Transitioning Your Business Model to Grow Your Business-as-a-Service
More and more companies are realizing that transitioning their businesses to as-a-Service models is the answer to driving higher growth, more profitable, and stable revenue streams. Welcome to the fourth and final part of this series:
If you haven’t read the previous parts, you might want to take a quick look before returning here.
In this installment, we will discuss the key metrics to track and capabilities to nurture to ensure you execute this transition successfully – along with a few tips and tricks I have learned (often the hard way) over the years.
This series makes no assumptions about prior experience with as-a-Service models. It is equally applicable to companies that have technology at their cores and those that don’t. A massive amount of content has been written on related topics and the main goal here is not to repeat or replace that, but to simplify and help you begin – or at least consider – the journey.
Part 3 –XaaS Models and Metrics
The title of this series talks about “Profitable, Recurring Revenue Streams” but, so far, we have spent a lot of time reviewing the ‘recurring’ element and less talking about profits. Now it’s time to address that.
A note about the audience for this article: What follows is a discussion of metrics and financial models primarily for the CEO or executive who is not a financial professional. (For you CFO-types, I recommend The SaaS CFO blog as a good resource.) I have simplified concepts wherever possible to make them understandable but precise accuracy of terminology or calculation is sometimes sacrificed. As a former public company CEO myself, I fully realize how complex FASB/IFRS and GAAP accounting rules are (especially for public companies or those that want to become one someday). When the time is right, always seek the help of an accounting professional.
The domain of metrics for Something-as-a-Service (XaaS) businesses was developed on the backs of software companies that transitioned from perpetual license models to SaaS models beginning in the early 2000’s. These models required a fundamentally different way of thinking about revenue and expenses vs. non-recurring revenue models. Key differences include:
Key Metrics Taken all together, it’s not hard to see that shifting to a XaaS model could have a significant impact on profitability (at least initially). In fact - in the near term - the more you sell, the more money you are likely to lose! So why would anyone want to transition to such a crazy model?
To answer that question, it’s necessary to understand a few critical XaaS metrics that will become inputs to any XaaS operating/financial model:
Apologies for starting on a negative note, but one of the most important metrics for a XaaS business is the rate of customer departures or ‘churn’. Usually this is expressed as a percentage of existing clients that depart for the period you are considering (monthly or annually). For example: if you have 100 customers and, on average, two of them cancel or do not renew their subscriptions each month, then your churn rate is 2%/month.

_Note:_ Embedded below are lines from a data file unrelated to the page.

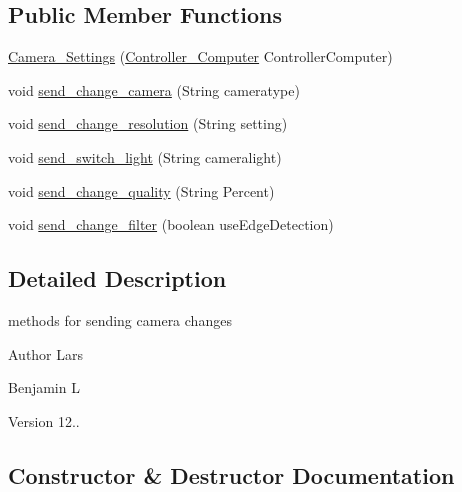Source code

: \subsection*{Public Member Functions}
\begin{DoxyCompactItemize}
\item 
\hyperlink{class_controller_1_1_camera___settings_a9a4ac92cf1492034da3a81d870bc0779}{Camera\+\_\+\+Settings} (\hyperlink{class_controller_1_1_controller___computer}{Controller\+\_\+\+Computer} Controller\+Computer)
\item 
void \hyperlink{class_controller_1_1_camera___settings_a39bba47bcc84835b2af1062b560a521e}{send\+\_\+change\+\_\+camera} (String cameratype)
\item 
void \hyperlink{class_controller_1_1_camera___settings_ad50f0613316fccf38355f44c21b844b8}{send\+\_\+change\+\_\+resolution} (String setting)
\item 
void \hyperlink{class_controller_1_1_camera___settings_aa8a94837c96e3f9c0291b14d921f29bc}{send\+\_\+switch\+\_\+light} (String cameralight)
\item 
void \hyperlink{class_controller_1_1_camera___settings_aefa4a488f63b68e8e867d11c03ecc8c0}{send\+\_\+change\+\_\+quality} (String Percent)
\item 
void \hyperlink{class_controller_1_1_camera___settings_a9d8c0046cda78d43836e47d086a3cd79}{send\+\_\+change\+\_\+filter} (boolean use\+Edge\+Detection)
\end{DoxyCompactItemize}


\subsection{Detailed Description}
methods for sending camera changes \begin{DoxyAuthor}{Author}
Lars 

Benjamin L 
\end{DoxyAuthor}
\begin{DoxyVersion}{Version}
12.. 
\end{DoxyVersion}


\subsection{Constructor \& Destructor Documentation}
\hypertarget{class_controller_1_1_camera___settings_a9a4ac92cf1492034da3a81d870bc0779}{}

On a more positive note, the concept of ‘net churn rate’ has been created to account for the net impact of losing some customers in the period but also expanding others to buy more of your solution. Extending the example above: if your monthly churn rate was 2% but you increased your revenue from existing clients by 4% (by up-selling an enhanced service or cross-selling a different offering) then your net churn rate is +2%.
XaaS financial models are very sensitive to net churn rates, which is one reason why the Customer Success function is so critical to XaaS businesses.
Monthly/Annual Recurring Revenue (MRR/ARR)
Since your XaaS business is now selling a subscription to your solution, it is now possible to think of your revenue stream in terms of monthly or annual recurring revenue, depending on how you decide to run your business model. (In general, lower-priced solutions targeting SMBs and mid-sized businesses tend to think in terms of MRR while larger-ticket solutions targeting enterprises think in ARR terms.)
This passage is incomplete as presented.